[Opening Supplied entries section]

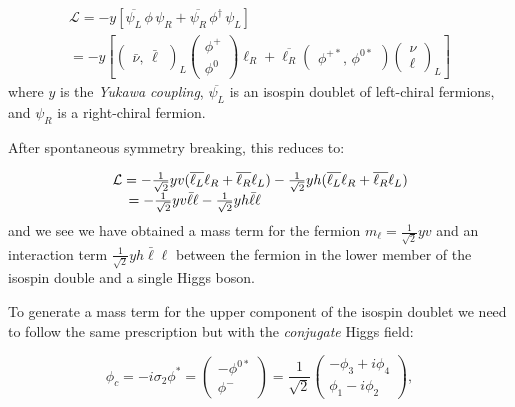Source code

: \begin{equation}
\begin{array}{l}
\mathcal{L} = -y [ \overline{\psi_{L}} \, \phi \, \psi_{R} + \overline{\psi_{R}} \, \phi^{\dagger} \, \psi_{L}]\\
=  -y\left[\begin{pmatrix} \bar{\nu},\,\bar{\ell}\end{pmatrix}_{L} \begin{pmatrix} \phi^{+} \\ \phi^{0} \end{pmatrix} \ell_{R} + 
\overline{\ell_{R}} \begin{pmatrix} \phi^{+*},\,\phi^{0*} \end{pmatrix} \begin{pmatrix} \nu \\ \ell \end{pmatrix}_{L}\right]
\end{array}
\end{equation}
where $y$ is the \textit{Yukawa coupling}, $\overline{\psi_{L}}$ is an isospin doublet of left-chiral fermions, and $\psi_{R}$ is a right-chiral fermion.

After spontaneous symmetry breaking, this reduces to:

\begin{equation}
\begin{array}{l}
\mathcal{L} =
-\frac{1}{\sqrt{2}}yv (\overline{\ell_{L}}\ell_{R} + \overline{\ell_{R}}\ell_{L})
-\frac{1}{\sqrt{2}}yh (\overline{\ell_{L}}\ell_{R} + \overline{\ell_{R}}\ell_{L})\\
\hspace{4mm} = - \frac{1}{\sqrt{2}} yv \bar{\ell}\ell - \frac{1}{\sqrt{2}} y h \bar{\ell}\ell
\end{array}
\end{equation}
and we see we have obtained a mass term for the fermion $m_{\ell} = \frac{1}{\sqrt{2}} yv$ and an interaction term $\frac{1}{\sqrt{2}} y h \bar{\ell}\ell$ between the fermion in the lower member of the isospin double and a single Higgs boson.

To generate a mass term for the upper component of the isospin doublet we need to follow the same prescription but with the \textit{conjugate} Higgs field:

\begin{equation}
\phi_{c} = - i \sigma_{2} \phi^{*}
= \begin{pmatrix} -\phi^{0*} \\ \phi^{-} \end{pmatrix} = \frac{1}{\sqrt{2}} \begin{pmatrix} -\phi_{3} + i\phi_{4} \\  \phi_{1} - i \phi_{2} \end{pmatrix},
\end{equation}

[Closing Supplied entries section]

Copy all lines from the data above that contain the word "isospin".

Your solution:
where $y$ is the \textit{Yukawa coupling}, $\overline{\psi_{L}}$ is an isospin doublet of left-chiral fermions, and $\psi_{R}$ is a right-chiral fermion.
and we see we have obtained a mass term for the fermion $m_{\ell} = \frac{1}{\sqrt{2}} yv$ and an interaction term $\frac{1}{\sqrt{2}} y h \bar{\ell}\ell$ between the fermion in the lower member of the isospin double and a single Higgs boson.
To generate a mass term for the upper component of the isospin doublet we need to follow the same prescription but with the \textit{conjugate} Higgs field:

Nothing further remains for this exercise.